# Recovery of gold from PGC.



## goldsilverpro (Nov 14, 2009)

Recently, I wrote up this process, in another forum, for the recovery of gold from PGC (potassium gold cyanide) salts.
http://www.finishing.com/535/11.shtml

In case you're interested, being an old plater, I have made quite a few posts on that forum. Some involve plating and others involve PM recovery. Actually, there are quite a few other threads on there that involve PM recovery. To find my stuff, go here. http://www.finishing.com/ At the bottom of this page, click on Search Engine. In the slot that says, Search the forums & articles, type in Chris Owen. For other articles, type in something like: refine gold. Finishing.com is the premier plating forum on the internet. There's lots of good stuff on there, much of which is written by professionals. 

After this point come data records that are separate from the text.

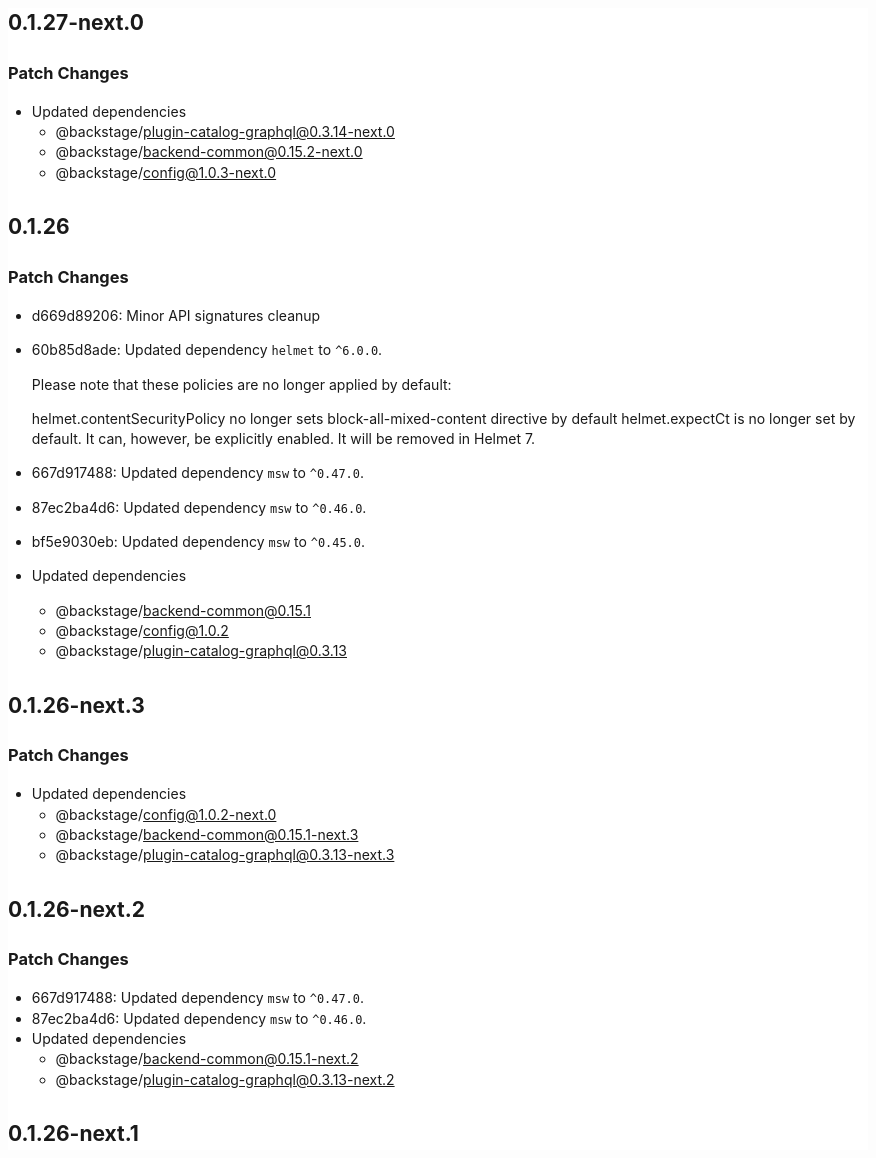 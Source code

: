 ## 0.1.27-next.0

### Patch Changes

- Updated dependencies
  - @backstage/plugin-catalog-graphql@0.3.14-next.0
  - @backstage/backend-common@0.15.2-next.0
  - @backstage/config@1.0.3-next.0

## 0.1.26

### Patch Changes

- d669d89206: Minor API signatures cleanup
- 60b85d8ade: Updated dependency `helmet` to `^6.0.0`.

  Please note that these policies are no longer applied by default:

  helmet.contentSecurityPolicy no longer sets block-all-mixed-content directive by default
  helmet.expectCt is no longer set by default. It can, however, be explicitly enabled. It will be removed in Helmet 7.

- 667d917488: Updated dependency `msw` to `^0.47.0`.
- 87ec2ba4d6: Updated dependency `msw` to `^0.46.0`.
- bf5e9030eb: Updated dependency `msw` to `^0.45.0`.
- Updated dependencies
  - @backstage/backend-common@0.15.1
  - @backstage/config@1.0.2
  - @backstage/plugin-catalog-graphql@0.3.13

## 0.1.26-next.3

### Patch Changes

- Updated dependencies
  - @backstage/config@1.0.2-next.0
  - @backstage/backend-common@0.15.1-next.3
  - @backstage/plugin-catalog-graphql@0.3.13-next.3

## 0.1.26-next.2

### Patch Changes

- 667d917488: Updated dependency `msw` to `^0.47.0`.
- 87ec2ba4d6: Updated dependency `msw` to `^0.46.0`.
- Updated dependencies
  - @backstage/backend-common@0.15.1-next.2
  - @backstage/plugin-catalog-graphql@0.3.13-next.2

## 0.1.26-next.1
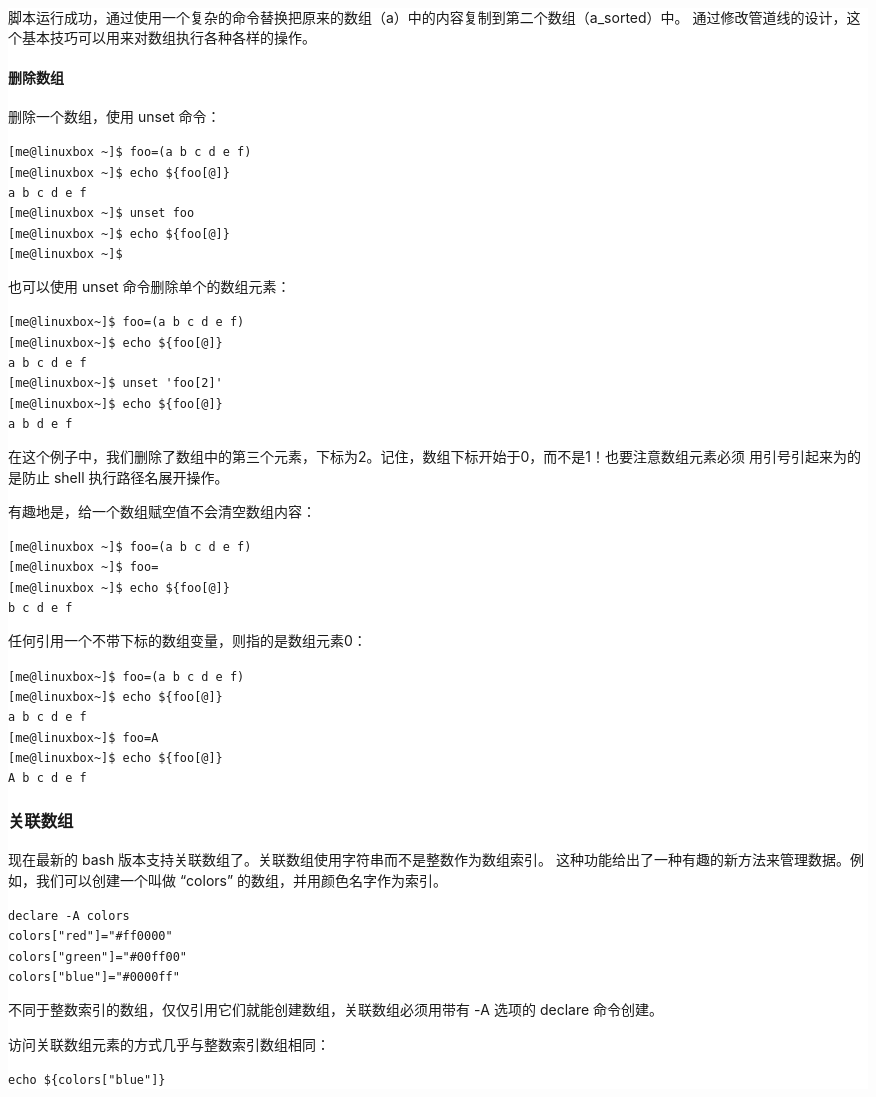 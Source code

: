 脚本运行成功，通过使用一个复杂的命令替换把原来的数组（a）中的内容复制到第二个数组（a_sorted）中。
通过修改管道线的设计，这个基本技巧可以用来对数组执行各种各样的操作。

#### 删除数组

删除一个数组，使用 unset 命令：

    [me@linuxbox ~]$ foo=(a b c d e f)
    [me@linuxbox ~]$ echo ${foo[@]}
    a b c d e f
    [me@linuxbox ~]$ unset foo
    [me@linuxbox ~]$ echo ${foo[@]}
    [me@linuxbox ~]$

也可以使用 unset 命令删除单个的数组元素：

    [me@linuxbox~]$ foo=(a b c d e f)
    [me@linuxbox~]$ echo ${foo[@]}
    a b c d e f
    [me@linuxbox~]$ unset 'foo[2]'
    [me@linuxbox~]$ echo ${foo[@]}
    a b d e f

在这个例子中，我们删除了数组中的第三个元素，下标为2。记住，数组下标开始于0，而不是1！也要注意数组元素必须
用引号引起来为的是防止 shell 执行路径名展开操作。

有趣地是，给一个数组赋空值不会清空数组内容：

    [me@linuxbox ~]$ foo=(a b c d e f)
    [me@linuxbox ~]$ foo=
    [me@linuxbox ~]$ echo ${foo[@]}
    b c d e f

任何引用一个不带下标的数组变量，则指的是数组元素0：

    [me@linuxbox~]$ foo=(a b c d e f)
    [me@linuxbox~]$ echo ${foo[@]}
    a b c d e f
    [me@linuxbox~]$ foo=A
    [me@linuxbox~]$ echo ${foo[@]}
    A b c d e f

### 关联数组

现在最新的 bash 版本支持关联数组了。关联数组使用字符串而不是整数作为数组索引。
这种功能给出了一种有趣的新方法来管理数据。例如，我们可以创建一个叫做 “colors” 的数组，并用颜色名字作为索引。

    declare -A colors
    colors["red"]="#ff0000"
    colors["green"]="#00ff00"
    colors["blue"]="#0000ff"

不同于整数索引的数组，仅仅引用它们就能创建数组，关联数组必须用带有 -A 选项的 declare 命令创建。

访问关联数组元素的方式几乎与整数索引数组相同：

    echo ${colors["blue"]}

I have outlined this process before, but I thought a little repetition wouldn't hurt. PGC is the most common gold plating salt. It is used in both acid gold baths (pH usually about 4.3 - 6.0) and cyanide gold baths (pH of usually 10.3 or higher). Most all gold plating on electronics is done in acid baths containing PGC, which also often contain a little nickel or cobalt as a hardener. The cyanide baths are usually used in the jewelry industry, although they also use acid baths.

This process can also be used for any acid or cyanide gold baths, already in solution form, that contain PGC. Before starting, however, make sure that any solids are dissolved. This can usually be done by heating and stirring. Solids that have formed over time usually contain gold. Also, it can be used for cyanide/H2O2 or cyanide/m-NBSS gold stripping solutions. In these cases, just start at step (2). For cyanide baths or gold strippers, eliminate step (3). 

The process will *NOT* work for baths containing sodium gold sulfite. These sulfite baths are rarer than PGC baths, but there's a lot of them out there. I discussed the sulfite baths here:
http://www.goldrefiningforum.com/phpBB3/viewtopic.php?f=34&t=4363&hilit=sulfite+plating+bath
http://www.goldrefiningforum.com/phpBB3/viewtopic.php?f=34&t=4641&p=43665&hilit=sulfite+plating+bath#p43665 

My statement in the first paragraph was made because of the possibility that the PGC was stolen, usually by employees, from companies that did gold plating. This happens more often than you would think.

*"*About the only people I can think of that would legitimately want to recover gold from PGC are refiners. However, I am going to assume that you have honest intentions in wanting to do this.

In its purest form, which is usually used in acid gold baths, the PGC will contain about 68.3% gold. If it is used for cyanide baths, it might also contain some potassium cyanide, which would lower the gold percentage. If it is used for acid baths, it could also contain a little nickel or cobalt and will have a green or pink color. The presence of these won't interfere with the recovery of the gold.

(1) Dissolve the PGC in water. At room temperature, you can dissolve about 143 grams of PGC in a liter of water. This would contain about 3 troy oz of gold, if it is the 68.3% variety. Since the solubility of PGC varies considerably, based on temperature, I would only dissolve about 2/3 of that in the water or, about 2 oz of gold per liter.

(2) To prevent the very dangerous evolution of hydrogen cyanide gas in the following steps, first adjust the pH to 12 with potassium hydroxide. Try not to exceed this pH, since too much hydroxide will increase the amount of zinc needed in the step below.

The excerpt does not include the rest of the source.